眼墙上的挂钟已经走到凌晨十二点,桌前的谕杳却还咬着笔头,势必要攻破这道难题。她尝试了几种解法,依然得不出答案,再看一眼补习班留下的作业,还有一多半。

谕杳打算放弃,她扔掉笔脱掉外套,正要上床,卧室的门忽然被人敲响,下一刻门把手剧烈转动起来,然后又是一阵踢门砸门的动静。

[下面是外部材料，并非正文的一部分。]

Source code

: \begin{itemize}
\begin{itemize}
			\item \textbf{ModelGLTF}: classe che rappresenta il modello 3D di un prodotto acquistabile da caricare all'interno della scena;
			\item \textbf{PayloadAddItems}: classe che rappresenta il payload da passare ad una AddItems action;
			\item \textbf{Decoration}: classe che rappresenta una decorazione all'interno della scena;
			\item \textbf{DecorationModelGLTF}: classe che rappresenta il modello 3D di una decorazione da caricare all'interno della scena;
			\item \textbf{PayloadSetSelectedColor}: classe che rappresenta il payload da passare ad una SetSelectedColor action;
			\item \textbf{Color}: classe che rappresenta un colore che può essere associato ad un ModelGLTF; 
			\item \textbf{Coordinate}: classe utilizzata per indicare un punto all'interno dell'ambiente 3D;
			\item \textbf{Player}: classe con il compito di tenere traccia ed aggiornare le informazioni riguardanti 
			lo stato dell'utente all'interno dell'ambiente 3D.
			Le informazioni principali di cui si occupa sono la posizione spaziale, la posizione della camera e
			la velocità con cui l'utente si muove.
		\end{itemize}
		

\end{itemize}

谕杳怔住,细想过后认为门外的人除了贺今赋不能是别人,大概是醉了扯酒疯。

谕杳知道她不开门贺今赋会一直敲,扰的她不得安宁。她妥协般走过去开门。

风夹杂着酒气钻进室内。

贺今赋靠着门框,他带着鸭舌帽,黑色的,白蜘蛛的图案盘在上面。

白色的卫衣帽子。黑色的棒球服,黑色占了全部,袖子上有红色的绣样,背部是加黑的图样,黑8,是一个地球的模样。尾部收起,红色加暗黄色的搭配。

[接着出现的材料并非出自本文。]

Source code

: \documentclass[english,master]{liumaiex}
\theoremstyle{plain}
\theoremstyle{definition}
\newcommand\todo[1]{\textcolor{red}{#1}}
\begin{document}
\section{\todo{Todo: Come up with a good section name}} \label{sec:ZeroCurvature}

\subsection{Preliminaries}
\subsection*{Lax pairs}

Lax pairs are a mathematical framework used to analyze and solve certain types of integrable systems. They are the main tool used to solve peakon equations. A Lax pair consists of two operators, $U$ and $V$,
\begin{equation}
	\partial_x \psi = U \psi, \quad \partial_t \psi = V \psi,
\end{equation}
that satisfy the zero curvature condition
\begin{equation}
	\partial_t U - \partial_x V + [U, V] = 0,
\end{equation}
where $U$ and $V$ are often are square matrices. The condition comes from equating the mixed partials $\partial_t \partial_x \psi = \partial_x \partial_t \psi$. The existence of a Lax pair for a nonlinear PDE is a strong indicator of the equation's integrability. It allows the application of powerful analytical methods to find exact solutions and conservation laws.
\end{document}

他骨节分明的指尖带着指环,纯银,上面刻着“god”,上帝的意思。

对于男人来说,最吸引人的是他脚上价值不菲的绝版名鞋。

对于女人来说,那张脸是求之不得的。

他眉向上扬,无不在透露心中的戾气,一双凤丹眼裹挟住太多情绪让人难测。左眼下面一颗痣,英挺的鼻梁,薄唇,脖子上露出的纹身。

谕杳问:“你有什么事?”

贺今赋抬起头,眼神迷离,“你妈勾引人那一套,你会吗?”

狗嘴里吐不出象牙。

谕杳在心底骂了句粗话,伸手推贺今赋,“滚。”

贺今赋神智不清,也控制不好身体,轻轻一掌就让他向后跌去,他背撞上坚硬的墙壁,很疼。他闷哼一声,强撑着挺直腰。

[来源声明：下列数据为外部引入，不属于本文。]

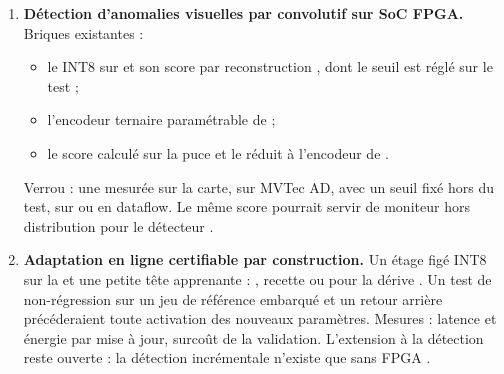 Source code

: \begin{enumerate}
    puissance de carte, repos déduit) et de ceux de 
    \citep{2021-xu-dac-sdc-low-power-object}, de FINN
    \citep{arxiv-1612.07119-finn-framework-fast-scalable-binarized} et d'Alqahtani et al.
    \citep{arxiv-2409.16808-comprehensive-evaluation-deep-learning-object}\pp.
  \item \textbf{Détection d'anomalies visuelles par  convolutif sur SoC FPGA.}
    Briques existantes :
    \begin{itemize}
      \item le  INT8 sur  et son score par reconstruction
        \citep{arxiv-2407.17647-energy-efficient-artefact-detection-accelerator}, dont le
        seuil est réglé sur le test ;
      \item l'encodeur ternaire paramétrable de
        \citet{2021-manjunath-energy-efficient-edgeai-autoencoder-accelerator} ;
      \item le score calculé sur la puce et le  réduit à l'encodeur de
        \citet{arxiv-2108.03986-autoencoders-fpgas-real-time-unsupervised}.
    \end{itemize}
    Verrou : une  mesurée sur la carte, sur MVTec AD, avec un seuil fixé hors du test,
    sur  ou en dataflow. Le même score pourrait servir de moniteur hors distribution
    pour le détecteur \deduit.
  \item \textbf{Adaptation en ligne certifiable par construction.} Un étage figé INT8 sur
    la  et une petite tête apprenante : 
    \citep{2021-piyasena-accelerating-continual-learning-edge-fpga}, recette 
    \citep{arxiv-2110.10486-tinyml-platform-device-continual-learning} ou  pour la
    dérive \citep{2019-tsukada-neural-network-device-learning-anomaly}. Un test de
    non-régression sur un jeu de référence embarqué et un retour arrière précéderaient
    toute activation des nouveaux paramètres. Mesures : latence et énergie par mise à jour,
    surcoût de la validation. L'extension à la détection reste ouverte : la détection
    incrémentale n'existe que sans FPGA
    \citep{arxiv-2409.01872-latent-distillation-continual-object-detection}\pp.
\end{enumerate}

谕杳不愿和贺今赋过多纠缠,她刚准备摔门,就见贺今赋身子后仰猛地倒了下去。

谕杳有一瞬的不知所措,脑海里也冒出了就让他这样待在这的想法,但最终,理智战胜私心,她敲响了主卧的门。

贺立山嘴上总是叫嚷着不会管贺今赋,今晚也一样,到卧室就开始细数贺今赋这些年的各种叛逆,可听见贺今赋晕倒,父爱的本能还是驱使着他连鞋都没穿就跑到走廊上去背贺今赋。

林非爱也跟着急,她先让谕杳去拿两件厚外套,然后拨打120。

看着所有人都在担心贺今赋,谕杳心中不好受。

她不期望贺立山把她视为己出的对待,只希望林非爱能给予她一丝偏爱。

谁知就算贺今赋那样的不给林非爱面子,林非爱还是把他当作亲生骨肉的对待。甚至是要求谕杳纵容贺今赋的所作所为。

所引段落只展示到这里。